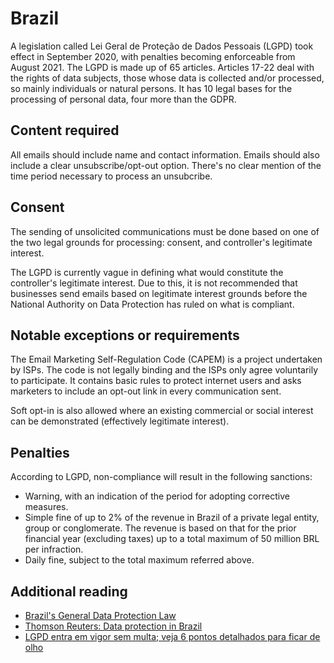 # Brazil
A legislation called Lei Geral de Proteção de Dados Pessoais (LGPD) took effect in September 2020, with penalties becoming enforceable from August 2021. The LGPD is made up of 65 articles. Articles 17-22 deal with the rights of data subjects, those whose data is collected and/or processed, so mainly individuals or natural persons. It has 10 legal bases for the processing of personal data, four more than the GDPR.

## Content required
All emails should include name and contact information. Emails should also include a clear unsubscribe/opt-out option. There's no clear mention of the time period necessary to process an unsubcribe.

## Consent
The sending of unsolicited communications must be done based on one of the two legal grounds for processing: consent, and controller's legitimate interest.

The LGPD is currently vague in defining what would constitute the controller's legitimate interest. Due to this, it is not recommended that businesses send emails based on legitimate interest grounds before the National Authority on Data Protection has ruled on what is compliant.

## Notable exceptions or requirements
The Email Marketing Self-Regulation Code (CAPEM) is a project undertaken by ISPs. The code is not legally binding and the ISPs only agree voluntarily to participate. It contains basic rules to protect internet users and asks marketers to include an opt-out link in every communication sent.

Soft opt-in is also allowed where an existing commercial or social interest can be demonstrated (effectively legitimate interest).

## Penalties
According to LGPD, non-compliance will result in the following sanctions:
- Warning, with an indication of the period for adopting corrective measures.
- Simple fine of up to 2% of the revenue in Brazil of a private legal entity, group or conglomerate. The revenue is based on that for the prior financial year (excluding taxes) up to a total maximum of 50 million BRL per infraction.
- Daily fine, subject to the total maximum referred above.

## Additional reading
- [Brazil's General Data Protection Law](https://usercentrics.com/knowledge-hub/brazil-lgpd-general-data-protection-law-overview/)
- [Thomson Reuters: Data protection in Brazil](https://uk.practicallaw.thomsonreuters.com/4-520-1732)
- [LGPD entra em vigor sem multa; veja 6 pontos detalhados para ficar de olho](https://www.uol.com.br/tilt/noticias/redacao/2020/09/19/lgpd-entra-em-vigor-sem-ter-fiscalizacao-ativa-ou-multa-entenda-o-que-muda.htm?cmpid=copiaecola)
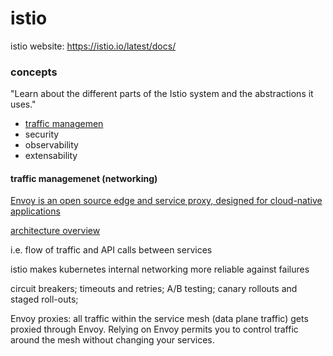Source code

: # istio

istio website: https://istio.io/latest/docs/

### concepts

"Learn about the different parts of the Istio system and the abstractions it uses."

- [traffic managemen](https://istio.io/latest/docs/concepts/traffic-management/)
- security
- observability
- extensability

#### traffic managemenet (networking)

[Envoy is an open source edge and service proxy, designed for cloud-native
applications](https://www.envoyproxy.io/)

[architecture
overview](https://istio.io/latest/docs/ops/deployment/architecture/)

i.e. flow of traffic and API calls between services

istio makes kubernetes internal networking more reliable against failures

circuit breakers; timeouts and retries; A/B testing; canary rollouts and staged roll-outs; 

Envoy proxies: all traffic within the service mesh (data plane traffic) gets
proxied through Envoy. Relying on Envoy permits you to control traffic around
the mesh without changing your services.


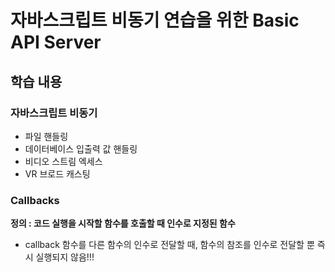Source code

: # 자바스크립트 비동기 연습을 위한 Basic API Server




## 학습 내용

### 자바스크립트 비동기

- 파일 핸들링
- 데이터베이스 입출력 값 핸들링
- 비디오 스트림 엑세스
- VR 브로드 캐스팅

### Callbacks
**정의 : 코드 실행을 시작할 함수를 호출할 때 인수로 지정된 함수**
- callback 함수를 다른 함수의 인수로 전달할 때, 함수의 참조를 인수로 전달할 뿐 즉시 실행되지 않음!!!

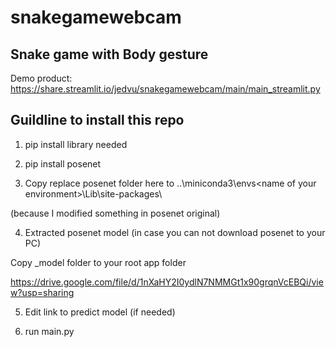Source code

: # snakegamewebcam
## Snake game with Body gesture
Demo product: https://share.streamlit.io/jedvu/snakegamewebcam/main/main_streamlit.py

## Guildline to install this repo
1. pip install library needed

2. pip install posenet

3. Copy replace posenet folder here to ..\miniconda3\envs\<name of your environment>\Lib\site-packages\

(because I modified something in posenet original)

4. Extracted posenet model (in case you can not download posenet to your PC)

Copy _model folder to your root app folder

https://drive.google.com/file/d/1nXaHY2I0ydlN7NMMGt1x90grqnVcEBQi/view?usp=sharing

5. Edit link to predict model (if needed)

6. run main.py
==*==
**WHAT YOU HAVE TO DO**
Produce the lines from the first line of the entries through the line that contains "The Email Marketing", exactly, leaving the pictures behind.

**REPLY TO THE EXERCISE**
 # Brazil
A legislation called Lei Geral de Proteção de Dados Pessoais (LGPD) took effect in September 2020, with penalties becoming enforceable from August 2021. The LGPD is made up of 65 articles. Articles 17-22 deal with the rights of data subjects, those whose data is collected and/or processed, so mainly individuals or natural persons. It has 10 legal bases for the processing of personal data, four more than the GDPR.

## Content required
All emails should include name and contact information. Emails should also include a clear unsubscribe/opt-out option. There's no clear mention of the time period necessary to process an unsubcribe.

## Consent
The sending of unsolicited communications must be done based on one of the two legal grounds for processing: consent, and controller's legitimate interest.

The LGPD is currently vague in defining what would constitute the controller's legitimate interest. Due to this, it is not recommended that businesses send emails based on legitimate interest grounds before the National Authority on Data Protection has ruled on what is compliant.

## Notable exceptions or requirements
The Email Marketing Self-Regulation Code (CAPEM) is a project undertaken by ISPs. The code is not legally binding and the ISPs only agree voluntarily to participate. It contains basic rules to protect internet users and asks marketers to include an opt-out link in every communication sent.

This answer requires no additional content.